Future Diet - Beans and Rice - © planetmattersandmore.com

Canadian Food Prices Coming Down?

We wish. And, now, an overview of current conditions in the Food market (pun intended) seem to indicate that they will. Soon. However… I see things differently. I think, based on my own experience with life, that prices may just stay high but stabilize. And that will be bad in the long run…

Spin on Food Prices - © caglecartoons.comOne very dark spin on the issue of soaring food prices. We want to stem the
obesity epidemic, but not by starvation!

Yet another report…

A new report on Food Price Trends claims prices are due to start falling soon. Great! Bring it on!

The report, by Kevin Grier Market Analysis & Consulting, says “…there are two main factors that drive food inflation in Canada: commodity prices and grocer competition. Both factors are not pointing to robust price increases in Canada.”

Not only that, but supermarket competition is heating up, and that’s good for consumers, too: “There are strong reasons to say that the competitive rivalry is heating up after cooling off in 2015. More intense competition usually means lower prices.”

The way I see it…

Just last week, Loblaws underlined its demand for lower prices from suppliers with a second letter to them saying it’s time the wholesale sector shouldered their fair share of the burden of rising food costs. Loblaws’ sales have been more or less flat over the past year and Sobey’s recorded a (C)$2.3 billion (with a ‘b’) loss for the most recent fiscal year. We can assume that other supermarket chains are in similar binds.

Meanwhile, Canadians are buying less Meat and are choosing cheaper brands of the stuff they always buy anyway. That’s one reason supermarket revenues are down.

What to do?

Clearly, the supermarket chains must lead a crusade for lower prices – to save themselves, if not to provide sorely-needed price relief to consumers. But I don’t think that’s going to happen.

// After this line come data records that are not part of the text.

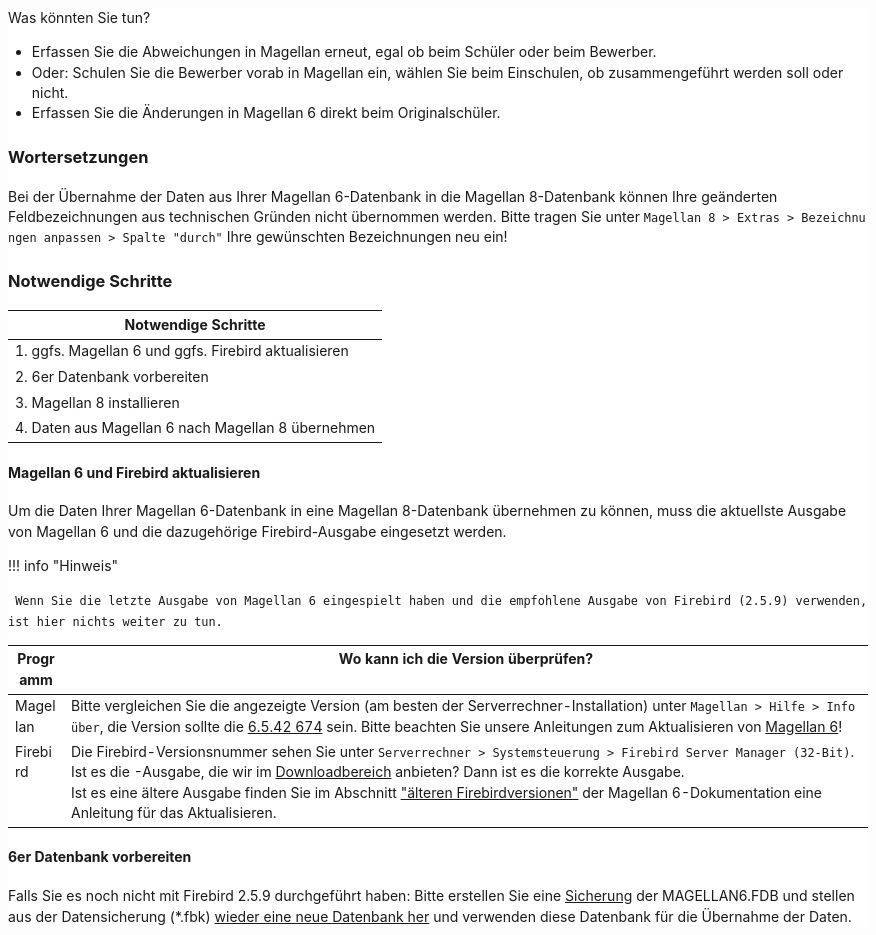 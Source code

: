 Was könnten Sie tun?

- Erfassen Sie die Abweichungen in Magellan erneut, egal ob beim Schüler oder beim Bewerber.
- Oder: Schulen Sie die Bewerber vorab in Magellan ein, wählen Sie beim Einschulen, ob zusammengeführt werden soll oder nicht.
- Erfassen Sie die Änderungen in Magellan 6 direkt beim Originalschüler.

### Wortersetzungen

Bei der Übernahme der Daten aus Ihrer Magellan 6-Datenbank in die Magellan 8-Datenbank können Ihre geänderten Feldbezeichnungen aus technischen Gründen nicht übernommen werden. Bitte tragen Sie  unter `Magellan 8 > Extras > Bezeichnungen anpassen > Spalte "durch"` Ihre gewünschten Bezeichnungen neu ein!

### Notwendige Schritte

|Notwendige Schritte |
|-|
|1. ggfs. Magellan 6 und ggfs. Firebird aktualisieren|
|2. 6er Datenbank vorbereiten|
|3. Magellan 8 installieren|
|4. Daten aus Magellan 6 nach Magellan 8 übernehmen|

#### Magellan 6 und Firebird aktualisieren

Um die Daten Ihrer Magellan 6-Datenbank in eine Magellan 8-Datenbank übernehmen zu können, muss die aktuellste Ausgabe von Magellan 6 und die dazugehörige Firebird-Ausgabe eingesetzt werden.

!!! info "Hinweis"

     Wenn Sie die letzte Ausgabe von Magellan 6 eingespielt haben und die empfohlene Ausgabe von Firebird (2.5.9) verwenden, ist hier nichts weiter zu tun.

Programm| Wo kann ich die Version überprüfen?
--|--
Magellan | Bitte vergleichen Sie die angezeigte Version (am besten der Serverrechner-Installation) unter `Magellan > Hilfe > Info über`, die Version sollte die [6.5.42 674](https://download.stueber.de/bin/de/magellan/v6/magellan6.msi) sein. Bitte beachten Sie unsere Anleitungen zum Aktualisieren von [Magellan 6](https://doc.magellan6.stueber.de/installation/update.html)!
Firebird | Die Firebird-Versionsnummer sehen Sie unter `Serverrechner > Systemsteuerung > Firebird Server Manager (32-Bit)`. <br/> Ist es die -Ausgabe, die wir im [Downloadbereich](https://magellan.stueber.de/download.php) anbieten? Dann ist es die korrekte Ausgabe. <br/> Ist es eine ältere Ausgabe finden Sie im Abschnitt ["älteren Firebirdversionen"](https://doc.magellan6.stueber.de/installation/firebird-aktualisieren.html) der Magellan 6-Dokumentation eine Anleitung für das Aktualisieren.

#### 6er Datenbank vorbereiten

Falls Sie es noch nicht mit Firebird 2.5.9 durchgeführt haben:
Bitte erstellen Sie eine [Sicherung](https://doc.magellan6.stueber.de/admin/db-connection.html#sicherungskopie-erstellen#sicherungskopie-erstellen) der MAGELLAN6.FDB und stellen aus der Datensicherung (*.fbk) [wieder eine neue Datenbank her](https://doc.magellan6.stueber.de/admin/db-connection.html#sicherungskopie-erstellen#sicherungskopie-wiederherstellen) und verwenden diese Datenbank für die Übernahme der Daten.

While Loblaws CEO Galen Weston has promised publicly to drop his chain’s retain prices 1.45 per cent this September, I don;t think that’s much of a reduction. Not since produce and Meat prices have doubles, in some cases, in the past year or so. It’s a token commitment. If suppliers give Galen the reductions he wants, I predict he’ll hold onto every penny in excess of his 1.45 per cent retail reduction commitment to bolster his own profits… We’ll see. But I further predict that the other supermarket chains will follow along and do whatever Galen does.

What will happen?

I predicted the ‘less meat, cheaper brands’ trend months before it was confirmed in the news. Unless something gives in the supply chain, I believe the average consumer will continue to cut corners and save money on food wherever they can. Sales of Ground Beef and Hot Dogs will soar. Steaks and Roasts will eventually be available only in specialty shops. More and more of us will break down and veer away from meat and Potatoes toward Beans and Rice. And the home kitchen garden will enjoy a renaissance. All because we have to, not because we want to.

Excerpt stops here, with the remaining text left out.